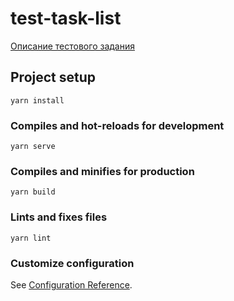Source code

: # test-task-list
[Описание тестового задания](https://docs.google.com/document/d/1pidXsBR4sD6_XGp8ZTOAsZKhsU-M309bB08Gftez1tw/edit)

## Project setup
```
yarn install
```

### Compiles and hot-reloads for development
```
yarn serve
```

### Compiles and minifies for production
```
yarn build
```

### Lints and fixes files
```
yarn lint
```

### Customize configuration
See [Configuration Reference](https://cli.vuejs.org/config/).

-- -- --

__Exercise directions__:
Matching lines for the string "Compiles": work out how many the records contain and write only the number.

__Result of this task__:
2